**TASK PROMPT**
A faithful transcription of all the entries below is needed, without the pictures.

[Items from a data source]
-- Opening Marker --

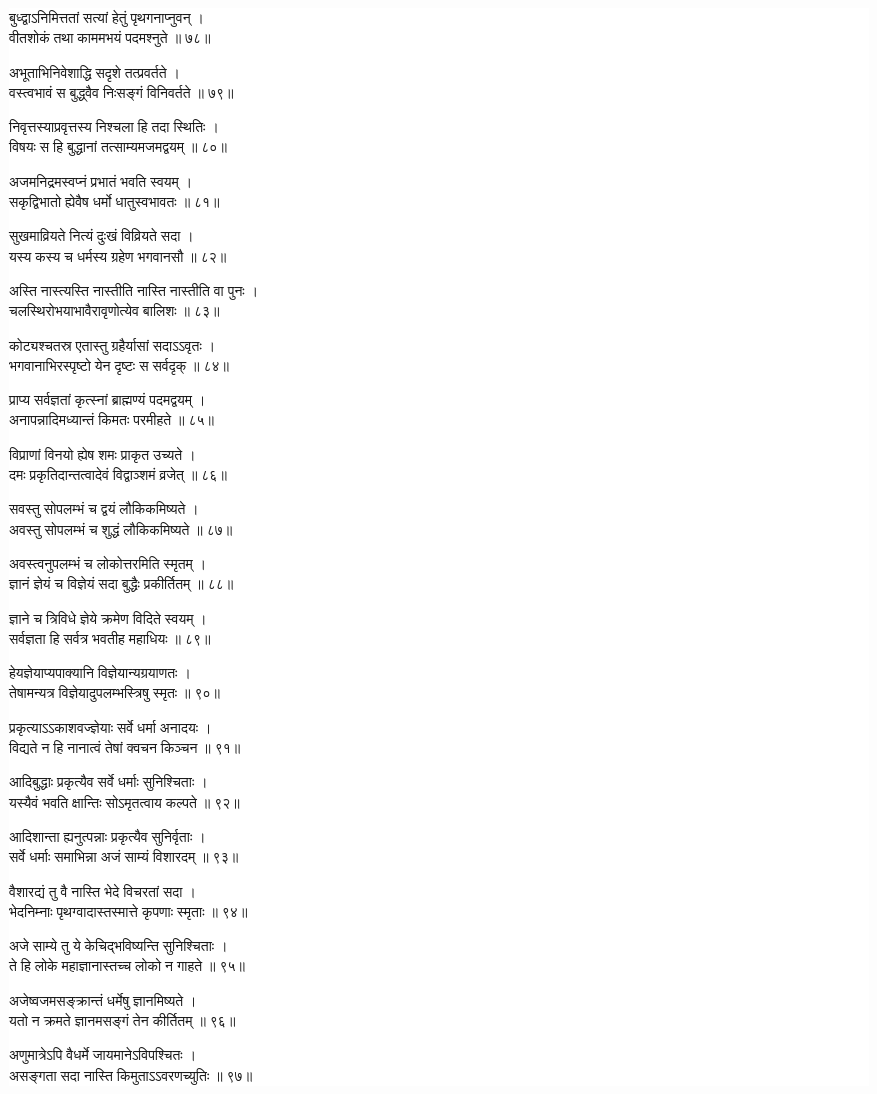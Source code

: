 बुध्द्वाऽनिमित्ततां सत्यां हेतुं पृथगनाप्नुवन् ।  
वीतशोकं तथा काममभयं पदमश्नुते ॥ ७८॥  
  
अभूताभिनिवेशाद्धि सदृशे तत्प्रवर्तते ।  
वस्त्वभावं स बुद्ध्वैव निःसङ्गं विनिवर्तते ॥ ७९॥  
  
निवृत्तस्याप्रवृत्तस्य निश्चला हि तदा स्थितिः ।  
विषयः स हि बुद्धानां तत्साम्यमजमद्वयम् ॥ ८०॥  
  
अजमनिद्रमस्वप्नं प्रभातं भवति स्वयम् ।  
सकृद्विभातो ह्येवैष धर्मो धातुस्वभावतः ॥ ८१॥  
  
सुखमाव्रियते नित्यं दुःखं विव्रियते सदा ।  
यस्य कस्य च धर्मस्य ग्रहेण भगवानसौ ॥ ८२॥  
  
अस्ति नास्त्यस्ति नास्तीति नास्ति नास्तीति वा पुनः ।  
चलस्थिरोभयाभावैरावृणोत्येव बालिशः ॥ ८३॥  
  
कोट्यश्चतस्र एतास्तु ग्रहैर्यासां सदाऽऽवृतः ।  
भगवानाभिरस्पृष्टो येन दृष्टः स सर्वदृक् ॥ ८४॥  
  
प्राप्य सर्वज्ञतां कृत्स्नां ब्राह्मण्यं पदमद्वयम् ।  
अनापन्नादिमध्यान्तं किमतः परमीहते ॥ ८५॥  
  
विप्राणां विनयो ह्येष शमः प्राकृत उच्यते ।  
दमः प्रकृतिदान्तत्वादेवं विद्वाञ्शमं व्रजेत् ॥ ८६॥  
  
सवस्तु सोपलम्भं च द्वयं लौकिकमिष्यते ।  
अवस्तु सोपलम्भं च शुद्धं लौकिकमिष्यते ॥ ८७॥  
  
अवस्त्वनुपलम्भं च लोकोत्तरमिति स्मृतम् ।  
ज्ञानं ज्ञेयं च विज्ञेयं सदा बुद्धैः प्रकीर्तितम् ॥ ८८॥  
  
ज्ञाने च त्रिविधे ज्ञेये क्रमेण विदिते स्वयम् ।  
सर्वज्ञता हि सर्वत्र भवतीह महाधियः ॥ ८९॥  
  
हेयज्ञेयाप्यपाक्यानि विज्ञेयान्यग्रयाणतः ।  
तेषामन्यत्र विज्ञेयादुपलम्भस्त्रिषु स्मृतः ॥ ९०॥  
  
प्रकृत्याऽऽकाशवज्ज्ञेयाः सर्वे धर्मा अनादयः ।  
विद्यते न हि नानात्वं तेषां क्वचन किञ्चन ॥ ९१॥  
  
आदिबुद्धाः प्रकृत्यैव सर्वे धर्माः सुनिश्चिताः ।  
यस्यैवं भवति क्षान्तिः सोऽमृतत्वाय कल्पते ॥ ९२॥  
  
आदिशान्ता ह्यनुत्पन्नाः प्रकृत्यैव सुनिर्वृताः ।  
सर्वे धर्माः समाभिन्ना अजं साम्यं विशारदम् ॥ ९३॥  
  
वैशारद्यं तु वै नास्ति भेदे विचरतां सदा ।  
भेदनिम्नाः पृथग्वादास्तस्मात्ते कृपणाः स्मृताः ॥ ९४॥  
  
अजे साम्ये तु ये केचिद्भविष्यन्ति सुनिश्चिताः ।  
ते हि लोके महाज्ञानास्तच्च लोको न गाहते ॥ ९५॥  
  
अजेष्वजमसङ्क्रान्तं धर्मेषु ज्ञानमिष्यते ।  
यतो न क्रमते ज्ञानमसङ्गं तेन कीर्तितम् ॥ ९६॥  
  
अणुमात्रेऽपि वैधर्मे जायमानेऽविपश्चितः ।  
असङ्गता सदा नास्ति किमुताऽऽवरणच्युतिः ॥ ९७॥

-- Closing Marker --

**RESPONSE**
Source code

: बुध्द्वाऽनिमित्ततां सत्यां हेतुं पृथगनाप्नुवन् ।  
वीतशोकं तथा काममभयं पदमश्नुते ॥ ७८॥  
  
अभूताभिनिवेशाद्धि सदृशे तत्प्रवर्तते ।  
वस्त्वभावं स बुद्ध्वैव निःसङ्गं विनिवर्तते ॥ ७९॥  
  
निवृत्तस्याप्रवृत्तस्य निश्चला हि तदा स्थितिः ।  
विषयः स हि बुद्धानां तत्साम्यमजमद्वयम् ॥ ८०॥  
  
अजमनिद्रमस्वप्नं प्रभातं भवति स्वयम् ।  
सकृद्विभातो ह्येवैष धर्मो धातुस्वभावतः ॥ ८१॥  
  
सुखमाव्रियते नित्यं दुःखं विव्रियते सदा ।  
यस्य कस्य च धर्मस्य ग्रहेण भगवानसौ ॥ ८२॥  
  
अस्ति नास्त्यस्ति नास्तीति नास्ति नास्तीति वा पुनः ।  
चलस्थिरोभयाभावैरावृणोत्येव बालिशः ॥ ८३॥  
  
कोट्यश्चतस्र एतास्तु ग्रहैर्यासां सदाऽऽवृतः ।  
भगवानाभिरस्पृष्टो येन दृष्टः स सर्वदृक् ॥ ८४॥  
  
प्राप्य सर्वज्ञतां कृत्स्नां ब्राह्मण्यं पदमद्वयम् ।  
अनापन्नादिमध्यान्तं किमतः परमीहते ॥ ८५॥  
  
विप्राणां विनयो ह्येष शमः प्राकृत उच्यते ।  
दमः प्रकृतिदान्तत्वादेवं विद्वाञ्शमं व्रजेत् ॥ ८६॥  
  
सवस्तु सोपलम्भं च द्वयं लौकिकमिष्यते ।  
अवस्तु सोपलम्भं च शुद्धं लौकिकमिष्यते ॥ ८७॥  
  
अवस्त्वनुपलम्भं च लोकोत्तरमिति स्मृतम् ।  
ज्ञानं ज्ञेयं च विज्ञेयं सदा बुद्धैः प्रकीर्तितम् ॥ ८८॥  
  
ज्ञाने च त्रिविधे ज्ञेये क्रमेण विदिते स्वयम् ।  
सर्वज्ञता हि सर्वत्र भवतीह महाधियः ॥ ८९॥  
  
हेयज्ञेयाप्यपाक्यानि विज्ञेयान्यग्रयाणतः ।  
तेषामन्यत्र विज्ञेयादुपलम्भस्त्रिषु स्मृतः ॥ ९०॥  
  
प्रकृत्याऽऽकाशवज्ज्ञेयाः सर्वे धर्मा अनादयः ।  
विद्यते न हि नानात्वं तेषां क्वचन किञ्चन ॥ ९१॥  
  
आदिबुद्धाः प्रकृत्यैव सर्वे धर्माः सुनिश्चिताः ।  
यस्यैवं भवति क्षान्तिः सोऽमृतत्वाय कल्पते ॥ ९२॥  
  
आदिशान्ता ह्यनुत्पन्नाः प्रकृत्यैव सुनिर्वृताः ।  
सर्वे धर्माः समाभिन्ना अजं साम्यं विशारदम् ॥ ९३॥  
  
वैशारद्यं तु वै नास्ति भेदे विचरतां सदा ।  
भेदनिम्नाः पृथग्वादास्तस्मात्ते कृपणाः स्मृताः ॥ ९४॥  
  
अजे साम्ये तु ये केचिद्भविष्यन्ति सुनिश्चिताः ।  
ते हि लोके महाज्ञानास्तच्च लोको न गाहते ॥ ९५॥  
  
अजेष्वजमसङ्क्रान्तं धर्मेषु ज्ञानमिष्यते ।  
यतो न क्रमते ज्ञानमसङ्गं तेन कीर्तितम् ॥ ९६॥  
  
अणुमात्रेऽपि वैधर्मे जायमानेऽविपश्चितः ।  
असङ्गता सदा नास्ति किमुताऽऽवरणच्युतिः ॥ ९७॥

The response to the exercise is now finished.